### [TASK DIRECTIONS]
Every line in the data below has to be repeated exactly; no picture belongs in the result.

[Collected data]

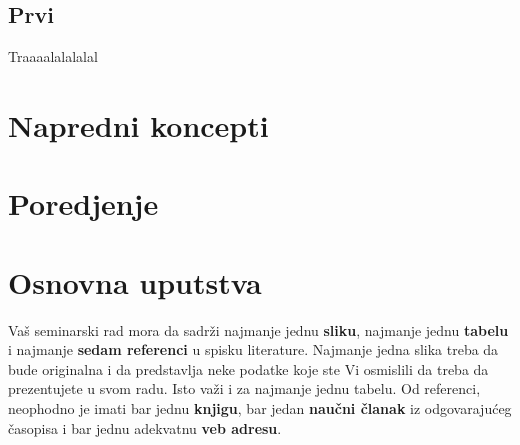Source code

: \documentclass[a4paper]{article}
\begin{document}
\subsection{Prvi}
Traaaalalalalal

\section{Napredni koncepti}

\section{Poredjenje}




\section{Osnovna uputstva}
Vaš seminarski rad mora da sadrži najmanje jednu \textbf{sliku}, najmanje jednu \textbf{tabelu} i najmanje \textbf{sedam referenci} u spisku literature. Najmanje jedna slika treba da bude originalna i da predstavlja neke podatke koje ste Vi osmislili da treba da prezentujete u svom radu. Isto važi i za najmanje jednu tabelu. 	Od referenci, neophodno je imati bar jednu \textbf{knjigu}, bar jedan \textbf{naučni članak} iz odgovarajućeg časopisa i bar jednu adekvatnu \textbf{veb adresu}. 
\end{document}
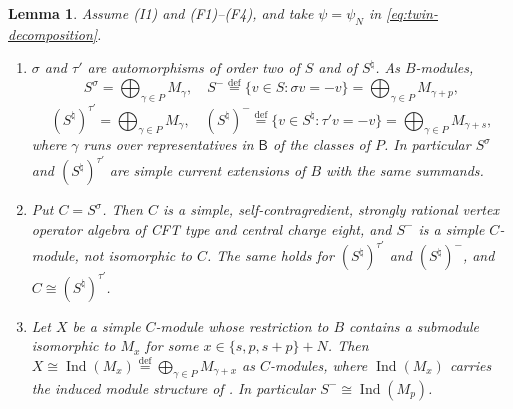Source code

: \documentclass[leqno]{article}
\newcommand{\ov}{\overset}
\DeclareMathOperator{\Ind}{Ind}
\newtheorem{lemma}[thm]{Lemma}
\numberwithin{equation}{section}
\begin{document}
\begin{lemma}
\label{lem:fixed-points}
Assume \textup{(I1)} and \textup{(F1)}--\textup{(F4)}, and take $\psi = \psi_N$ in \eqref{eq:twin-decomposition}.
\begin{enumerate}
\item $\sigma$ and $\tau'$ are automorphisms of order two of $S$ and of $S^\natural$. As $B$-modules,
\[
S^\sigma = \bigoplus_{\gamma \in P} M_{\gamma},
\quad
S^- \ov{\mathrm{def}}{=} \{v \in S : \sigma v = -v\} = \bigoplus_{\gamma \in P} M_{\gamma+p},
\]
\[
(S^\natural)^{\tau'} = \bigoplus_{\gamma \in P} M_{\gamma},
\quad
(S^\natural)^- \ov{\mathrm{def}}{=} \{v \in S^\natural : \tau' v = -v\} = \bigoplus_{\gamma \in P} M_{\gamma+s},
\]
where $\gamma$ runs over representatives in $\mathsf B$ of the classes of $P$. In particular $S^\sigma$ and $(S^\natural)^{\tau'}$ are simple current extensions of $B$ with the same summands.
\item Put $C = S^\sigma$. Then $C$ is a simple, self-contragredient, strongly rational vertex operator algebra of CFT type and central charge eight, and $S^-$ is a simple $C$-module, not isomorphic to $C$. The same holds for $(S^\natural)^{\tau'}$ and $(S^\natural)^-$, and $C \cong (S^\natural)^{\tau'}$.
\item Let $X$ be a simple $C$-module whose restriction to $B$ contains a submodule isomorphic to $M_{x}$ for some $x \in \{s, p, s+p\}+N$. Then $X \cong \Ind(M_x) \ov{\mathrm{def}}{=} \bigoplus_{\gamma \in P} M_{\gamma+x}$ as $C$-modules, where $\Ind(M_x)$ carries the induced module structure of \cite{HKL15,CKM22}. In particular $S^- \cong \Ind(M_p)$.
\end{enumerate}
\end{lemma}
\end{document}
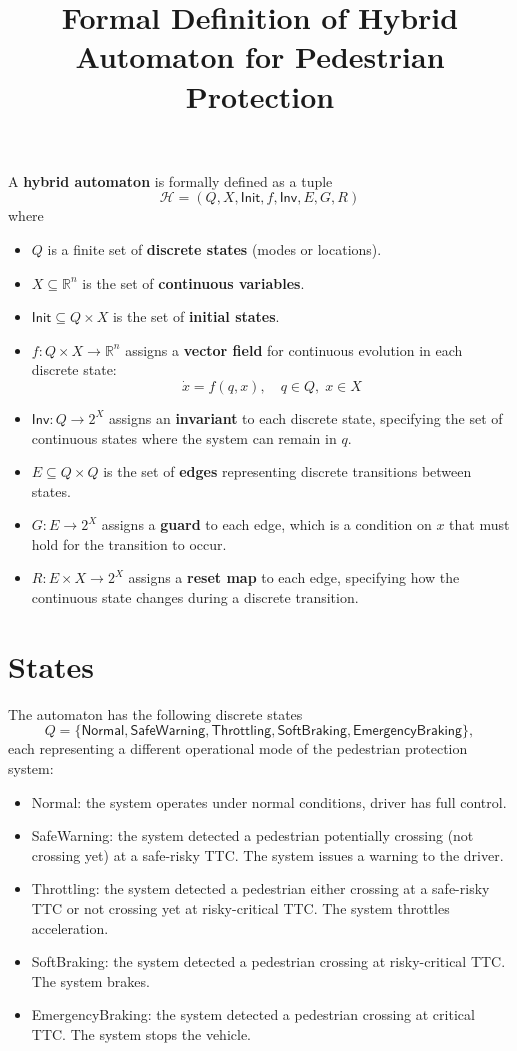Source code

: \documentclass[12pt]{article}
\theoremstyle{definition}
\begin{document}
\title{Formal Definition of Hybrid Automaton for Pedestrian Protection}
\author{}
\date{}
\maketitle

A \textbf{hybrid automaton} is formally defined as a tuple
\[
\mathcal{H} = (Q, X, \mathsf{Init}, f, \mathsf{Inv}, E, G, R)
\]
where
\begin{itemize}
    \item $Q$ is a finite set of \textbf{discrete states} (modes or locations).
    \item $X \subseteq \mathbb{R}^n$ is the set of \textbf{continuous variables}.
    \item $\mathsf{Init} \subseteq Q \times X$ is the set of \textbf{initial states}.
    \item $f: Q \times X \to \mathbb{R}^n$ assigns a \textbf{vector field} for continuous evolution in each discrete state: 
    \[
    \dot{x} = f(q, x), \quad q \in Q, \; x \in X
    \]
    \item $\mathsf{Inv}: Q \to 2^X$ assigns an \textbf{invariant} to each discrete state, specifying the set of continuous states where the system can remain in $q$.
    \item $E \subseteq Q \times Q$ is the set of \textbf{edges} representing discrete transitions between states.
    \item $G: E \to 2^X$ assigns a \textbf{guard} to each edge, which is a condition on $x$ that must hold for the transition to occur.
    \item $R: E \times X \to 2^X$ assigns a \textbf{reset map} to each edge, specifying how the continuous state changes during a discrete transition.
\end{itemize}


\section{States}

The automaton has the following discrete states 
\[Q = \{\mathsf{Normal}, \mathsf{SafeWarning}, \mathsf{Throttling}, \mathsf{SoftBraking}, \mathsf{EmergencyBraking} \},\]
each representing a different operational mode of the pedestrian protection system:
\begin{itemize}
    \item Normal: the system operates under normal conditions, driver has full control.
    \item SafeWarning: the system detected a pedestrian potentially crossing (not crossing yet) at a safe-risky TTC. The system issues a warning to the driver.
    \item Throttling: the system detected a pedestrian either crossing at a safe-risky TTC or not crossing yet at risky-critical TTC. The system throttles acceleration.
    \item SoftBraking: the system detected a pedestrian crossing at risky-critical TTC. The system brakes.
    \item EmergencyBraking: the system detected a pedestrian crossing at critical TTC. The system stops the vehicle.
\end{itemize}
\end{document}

### [OUTPUT OF THE EXERCISE]
Source code

: \documentclass[a4paper]{article}
\begin{document}
\subsection{Prvi}
Traaaalalalalal

\section{Napredni koncepti}

\section{Poredjenje}




\section{Osnovna uputstva}
Vaš seminarski rad mora da sadrži najmanje jednu \textbf{sliku}, najmanje jednu \textbf{tabelu} i najmanje \textbf{sedam referenci} u spisku literature. Najmanje jedna slika treba da bude originalna i da predstavlja neke podatke koje ste Vi osmislili da treba da prezentujete u svom radu. Isto važi i za najmanje jednu tabelu. 	Od referenci, neophodno je imati bar jednu \textbf{knjigu}, bar jedan \textbf{naučni članak} iz odgovarajućeg časopisa i bar jednu adekvatnu \textbf{veb adresu}. 
\end{document}
Source code

: \documentclass[leqno]{article}
\newcommand{\ov}{\overset}
\DeclareMathOperator{\Ind}{Ind}
\newtheorem{lemma}[thm]{Lemma}
\numberwithin{equation}{section}
\begin{document}
\begin{lemma}
\label{lem:fixed-points}
Assume \textup{(I1)} and \textup{(F1)}--\textup{(F4)}, and take $\psi = \psi_N$ in \eqref{eq:twin-decomposition}.
\begin{enumerate}
\item $\sigma$ and $\tau'$ are automorphisms of order two of $S$ and of $S^\natural$. As $B$-modules,
\[
S^\sigma = \bigoplus_{\gamma \in P} M_{\gamma},
\quad
S^- \ov{\mathrm{def}}{=} \{v \in S : \sigma v = -v\} = \bigoplus_{\gamma \in P} M_{\gamma+p},
\]
\[
(S^\natural)^{\tau'} = \bigoplus_{\gamma \in P} M_{\gamma},
\quad
(S^\natural)^- \ov{\mathrm{def}}{=} \{v \in S^\natural : \tau' v = -v\} = \bigoplus_{\gamma \in P} M_{\gamma+s},
\]
where $\gamma$ runs over representatives in $\mathsf B$ of the classes of $P$. In particular $S^\sigma$ and $(S^\natural)^{\tau'}$ are simple current extensions of $B$ with the same summands.
\item Put $C = S^\sigma$. Then $C$ is a simple, self-contragredient, strongly rational vertex operator algebra of CFT type and central charge eight, and $S^-$ is a simple $C$-module, not isomorphic to $C$. The same holds for $(S^\natural)^{\tau'}$ and $(S^\natural)^-$, and $C \cong (S^\natural)^{\tau'}$.
\item Let $X$ be a simple $C$-module whose restriction to $B$ contains a submodule isomorphic to $M_{x}$ for some $x \in \{s, p, s+p\}+N$. Then $X \cong \Ind(M_x) \ov{\mathrm{def}}{=} \bigoplus_{\gamma \in P} M_{\gamma+x}$ as $C$-modules, where $\Ind(M_x)$ carries the induced module structure of \cite{HKL15,CKM22}. In particular $S^- \cong \Ind(M_p)$.
\end{enumerate}
\end{lemma}
\end{document}
Source code

: \documentclass[12pt]{article}
\theoremstyle{definition}
\begin{document}
\title{Formal Definition of Hybrid Automaton for Pedestrian Protection}
\author{}
\date{}
\maketitle

A \textbf{hybrid automaton} is formally defined as a tuple
\[
\mathcal{H} = (Q, X, \mathsf{Init}, f, \mathsf{Inv}, E, G, R)
\]
where
\begin{itemize}
    \item $Q$ is a finite set of \textbf{discrete states} (modes or locations).
    \item $X \subseteq \mathbb{R}^n$ is the set of \textbf{continuous variables}.
    \item $\mathsf{Init} \subseteq Q \times X$ is the set of \textbf{initial states}.
    \item $f: Q \times X \to \mathbb{R}^n$ assigns a \textbf{vector field} for continuous evolution in each discrete state: 
    \[
    \dot{x} = f(q, x), \quad q \in Q, \; x \in X
    \]
    \item $\mathsf{Inv}: Q \to 2^X$ assigns an \textbf{invariant} to each discrete state, specifying the set of continuous states where the system can remain in $q$.
    \item $E \subseteq Q \times Q$ is the set of \textbf{edges} representing discrete transitions between states.
    \item $G: E \to 2^X$ assigns a \textbf{guard} to each edge, which is a condition on $x$ that must hold for the transition to occur.
    \item $R: E \times X \to 2^X$ assigns a \textbf{reset map} to each edge, specifying how the continuous state changes during a discrete transition.
\end{itemize}


\section{States}

The automaton has the following discrete states 
\[Q = \{\mathsf{Normal}, \mathsf{SafeWarning}, \mathsf{Throttling}, \mathsf{SoftBraking}, \mathsf{EmergencyBraking} \},\]
each representing a different operational mode of the pedestrian protection system:
\begin{itemize}
    \item Normal: the system operates under normal conditions, driver has full control.
    \item SafeWarning: the system detected a pedestrian potentially crossing (not crossing yet) at a safe-risky TTC. The system issues a warning to the driver.
    \item Throttling: the system detected a pedestrian either crossing at a safe-risky TTC or not crossing yet at risky-critical TTC. The system throttles acceleration.
    \item SoftBraking: the system detected a pedestrian crossing at risky-critical TTC. The system brakes.
    \item EmergencyBraking: the system detected a pedestrian crossing at critical TTC. The system stops the vehicle.
\end{itemize}
\end{document}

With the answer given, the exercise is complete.